The foundational belief for Christians is in God, the Creator of the world, who is revealed to people through the life, death and resurrection of Jesus Christ, the Son of God. Christians believe in God as Trinity: Father, Son and Holy Spirit.
For Christians, the Bible is the revelation of God's relationship to humanity. It shows the inability of people to keep this 'covenant' with God, despite being given laws, teachings and prophets. The result of their disobedience was 'sin' (wrong doing) which separated them from God. The New Testament shows how God came in the person of Jesus Christ, to restore this broken relationship. Jesus was rejected and killed. Christians believe that his suffering and death, as a willing sacrifice, followed by his resurrection from the dead, destroyed the hold of death on the human race and brought about the possibility of a restored relationship with God.

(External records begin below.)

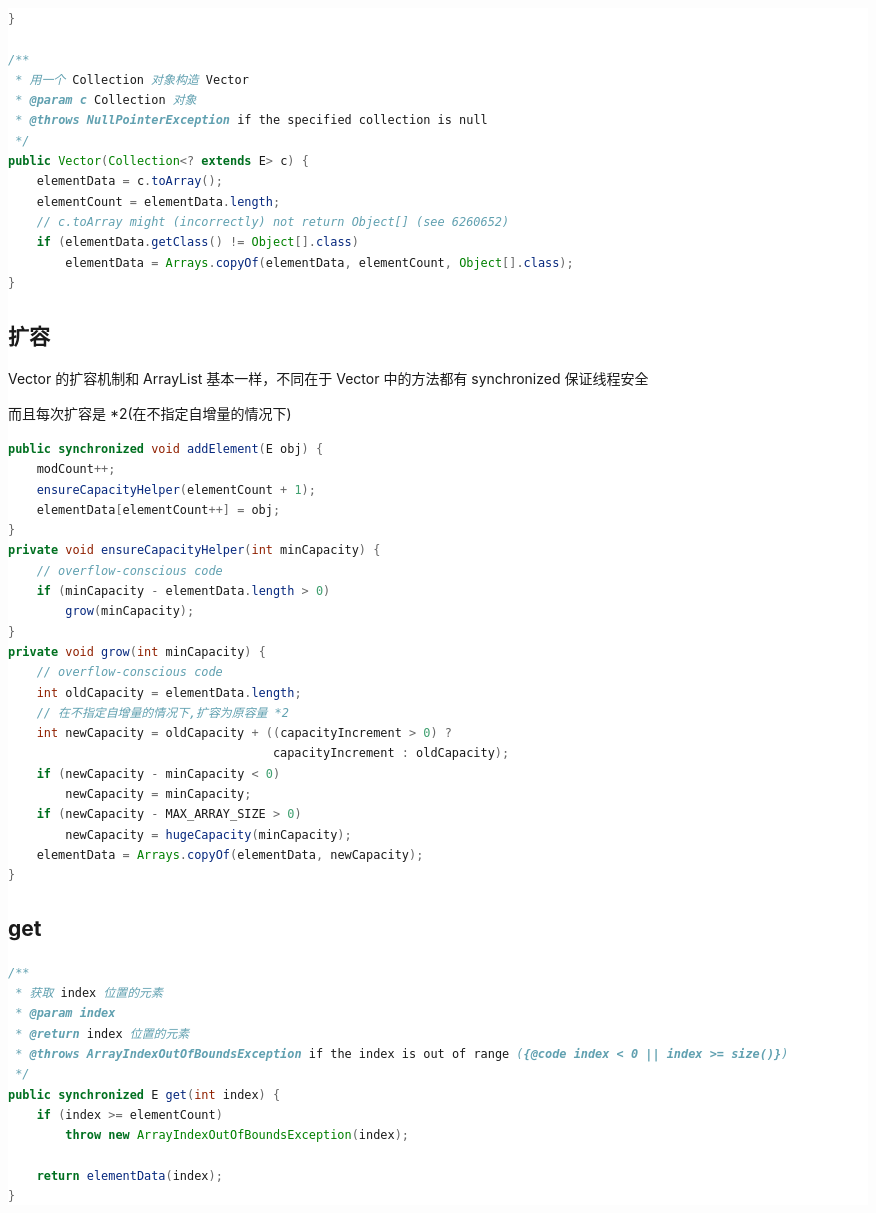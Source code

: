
 ```java
}

/**
 * 用一个 Collection 对象构造 Vector
 * @param c Collection 对象
 * @throws NullPointerException if the specified collection is null
 */
public Vector(Collection<? extends E> c) {
    elementData = c.toArray();
    elementCount = elementData.length;
    // c.toArray might (incorrectly) not return Object[] (see 6260652)
    if (elementData.getClass() != Object[].class)
        elementData = Arrays.copyOf(elementData, elementCount, Object[].class);
}
```

## 扩容
Vector 的扩容机制和 ArrayList 基本一样，不同在于 Vector 中的方法都有 synchronized 保证线程安全

而且每次扩容是 \*2(在不指定自增量的情况下)
```java
public synchronized void addElement(E obj) {
    modCount++;
    ensureCapacityHelper(elementCount + 1);
    elementData[elementCount++] = obj;
}
private void ensureCapacityHelper(int minCapacity) {
    // overflow-conscious code
    if (minCapacity - elementData.length > 0)
        grow(minCapacity);
}
private void grow(int minCapacity) {
    // overflow-conscious code
    int oldCapacity = elementData.length;
    // 在不指定自增量的情况下,扩容为原容量 *2
    int newCapacity = oldCapacity + ((capacityIncrement > 0) ?
                                     capacityIncrement : oldCapacity);
    if (newCapacity - minCapacity < 0)
        newCapacity = minCapacity;
    if (newCapacity - MAX_ARRAY_SIZE > 0)
        newCapacity = hugeCapacity(minCapacity);
    elementData = Arrays.copyOf(elementData, newCapacity);
}
```

## get
```java
/**
 * 获取 index 位置的元素
 * @param index
 * @return index 位置的元素
 * @throws ArrayIndexOutOfBoundsException if the index is out of range ({@code index < 0 || index >= size()})
 */
public synchronized E get(int index) {
    if (index >= elementCount)
        throw new ArrayIndexOutOfBoundsException(index);

    return elementData(index);
}
```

The New Testament is of particular importance to Christians. It consists of 27 books and includes descriptions of the life and teaching of Jesus and the writings of some of the first Christians. These books provide Christians with authoritative guidance for their lives. The lives of some Christians, since the events of the Bible, are also regarded by many as exemplary.
Historically, there has been a variety of interpretations of the core beliefs of the Christian faith, so that there are now many different denominations and traditions. These include the Church of England, Roman Catholic, Eastern Orthodox, Evangelical and Pentecostal Churches and Free Churches which include Afro-Caribbean, Baptist, Methodist, Quaker, the Salvation Army, and United Reformed. Christians come from a wide range of races, nationalities and cultures.
Worship and practice varies considerably among Christians.
However, most Christians meet regularly with others, often in a church. Most churches include a service in which bread and wine are shared together. This has been an important tradition ever since Jesus ate with his disciples, saying of the bread, 'This is my body', and of the wine, 'This is my blood'. In such churches the practice of Baptism is the normal prelude to membership.